Walter Ulysses Johnson (born November 13, 1963) is a former American football linebacker in the National Football League for the Houston Oilers and New Orleans Saints. He played college football at Louisiana Tech University.

Early years
Johnson attended Ferriday High School, where he was a defensive end. He also practiced basketball and track. He accepted a football scholarship from Louisiana Tech University. 

As a sophomore in 1984, he registered 76 tackles, 11 sacks and 2 blocked kicks. He contributed to the team winning the Southland Conference and reaching the Division I-AA National championship game, where they lost 6-19 against Montana State University.

He blocked 4 kicks as a junior. He was moved from defensive end to outside linebacker as a senior.

He started every game of his college career, finishing with 327 tackles, 38 sacks (school record), 23 pass break ups, 12 forced fumbles and 6 fumble recoveries.

In 2013, he was inducted into the Louisiana Tech University Athletic Hall of Fame.
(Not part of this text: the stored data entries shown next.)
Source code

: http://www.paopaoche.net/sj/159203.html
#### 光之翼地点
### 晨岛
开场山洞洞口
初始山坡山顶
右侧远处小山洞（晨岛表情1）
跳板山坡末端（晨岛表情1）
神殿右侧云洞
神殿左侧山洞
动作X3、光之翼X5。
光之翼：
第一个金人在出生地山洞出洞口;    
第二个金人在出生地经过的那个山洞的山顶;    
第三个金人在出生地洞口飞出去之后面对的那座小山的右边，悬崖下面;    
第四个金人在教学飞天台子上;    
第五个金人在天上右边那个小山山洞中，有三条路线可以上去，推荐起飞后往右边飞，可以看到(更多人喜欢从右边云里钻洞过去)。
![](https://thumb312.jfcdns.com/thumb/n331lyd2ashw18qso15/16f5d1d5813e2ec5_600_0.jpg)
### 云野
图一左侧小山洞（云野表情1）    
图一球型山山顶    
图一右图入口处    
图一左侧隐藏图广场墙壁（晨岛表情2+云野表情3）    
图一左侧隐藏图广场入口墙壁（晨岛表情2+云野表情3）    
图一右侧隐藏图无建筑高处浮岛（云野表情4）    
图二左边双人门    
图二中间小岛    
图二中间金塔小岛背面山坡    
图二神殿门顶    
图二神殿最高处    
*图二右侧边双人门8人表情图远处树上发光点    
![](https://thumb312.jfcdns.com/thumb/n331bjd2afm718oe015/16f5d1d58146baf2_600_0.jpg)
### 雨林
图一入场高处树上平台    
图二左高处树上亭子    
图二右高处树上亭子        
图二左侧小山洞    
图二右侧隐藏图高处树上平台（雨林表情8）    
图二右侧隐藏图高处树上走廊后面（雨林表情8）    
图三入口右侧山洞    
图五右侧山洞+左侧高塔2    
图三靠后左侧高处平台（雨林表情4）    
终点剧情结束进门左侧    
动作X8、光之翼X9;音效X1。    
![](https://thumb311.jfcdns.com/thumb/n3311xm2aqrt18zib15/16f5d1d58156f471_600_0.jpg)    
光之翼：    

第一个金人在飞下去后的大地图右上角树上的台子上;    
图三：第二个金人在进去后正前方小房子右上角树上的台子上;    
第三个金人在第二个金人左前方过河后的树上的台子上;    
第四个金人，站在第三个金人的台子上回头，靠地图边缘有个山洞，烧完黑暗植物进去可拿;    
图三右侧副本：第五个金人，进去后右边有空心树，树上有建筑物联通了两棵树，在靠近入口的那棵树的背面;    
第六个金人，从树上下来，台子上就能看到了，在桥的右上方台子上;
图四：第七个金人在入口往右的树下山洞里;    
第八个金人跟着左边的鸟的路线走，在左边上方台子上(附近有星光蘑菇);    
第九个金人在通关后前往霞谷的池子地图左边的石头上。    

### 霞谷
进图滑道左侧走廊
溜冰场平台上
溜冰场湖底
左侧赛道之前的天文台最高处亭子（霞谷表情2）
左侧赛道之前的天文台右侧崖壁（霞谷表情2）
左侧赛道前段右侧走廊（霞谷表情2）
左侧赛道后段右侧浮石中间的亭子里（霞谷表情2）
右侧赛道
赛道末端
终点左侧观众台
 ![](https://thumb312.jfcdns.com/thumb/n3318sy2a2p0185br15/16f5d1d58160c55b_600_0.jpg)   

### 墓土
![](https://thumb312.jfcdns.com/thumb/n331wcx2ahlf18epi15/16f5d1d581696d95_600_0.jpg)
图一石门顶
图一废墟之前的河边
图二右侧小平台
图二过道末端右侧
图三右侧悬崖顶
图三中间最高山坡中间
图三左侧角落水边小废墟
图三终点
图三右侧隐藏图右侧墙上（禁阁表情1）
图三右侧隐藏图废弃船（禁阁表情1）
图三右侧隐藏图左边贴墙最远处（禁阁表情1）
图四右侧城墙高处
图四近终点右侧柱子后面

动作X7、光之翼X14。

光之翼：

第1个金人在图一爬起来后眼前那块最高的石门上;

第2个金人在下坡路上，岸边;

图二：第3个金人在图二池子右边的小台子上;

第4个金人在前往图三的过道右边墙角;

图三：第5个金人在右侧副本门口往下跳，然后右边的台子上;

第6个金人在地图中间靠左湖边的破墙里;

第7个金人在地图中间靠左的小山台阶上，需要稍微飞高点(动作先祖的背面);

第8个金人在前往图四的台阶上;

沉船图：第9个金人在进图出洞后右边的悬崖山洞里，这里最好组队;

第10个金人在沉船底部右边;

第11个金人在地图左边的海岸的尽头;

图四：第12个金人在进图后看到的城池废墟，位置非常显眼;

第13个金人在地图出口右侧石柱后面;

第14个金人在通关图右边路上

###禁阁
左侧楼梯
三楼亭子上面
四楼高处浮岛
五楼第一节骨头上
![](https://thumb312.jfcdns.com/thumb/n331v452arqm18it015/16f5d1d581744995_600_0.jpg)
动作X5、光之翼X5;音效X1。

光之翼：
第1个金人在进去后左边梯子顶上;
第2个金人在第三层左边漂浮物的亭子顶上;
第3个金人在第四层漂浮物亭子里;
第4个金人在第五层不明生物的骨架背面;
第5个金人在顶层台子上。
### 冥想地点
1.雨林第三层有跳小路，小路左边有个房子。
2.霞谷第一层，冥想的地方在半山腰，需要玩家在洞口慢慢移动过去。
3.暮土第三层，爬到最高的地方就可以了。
He also was named to the Louisiana Tech All-Century football team.

Professional career
Johnson was selected by the Houston Oilers in the second round (46th overal) of the 1987 NFL Draft. He was a backup at outside linebacker and special teams player for 2 seasons.

In 1989, he was signed as a Plan B free agent by the New Orleans Saints. He was a backup at outside linebacker behind Pat Swilling. He had 3 tackles and one blocked extra point.

In 1990, he signed as a Plan B free agent with the Dallas Cowboys, with the intention of playing him at defensive end. He was released on August 26.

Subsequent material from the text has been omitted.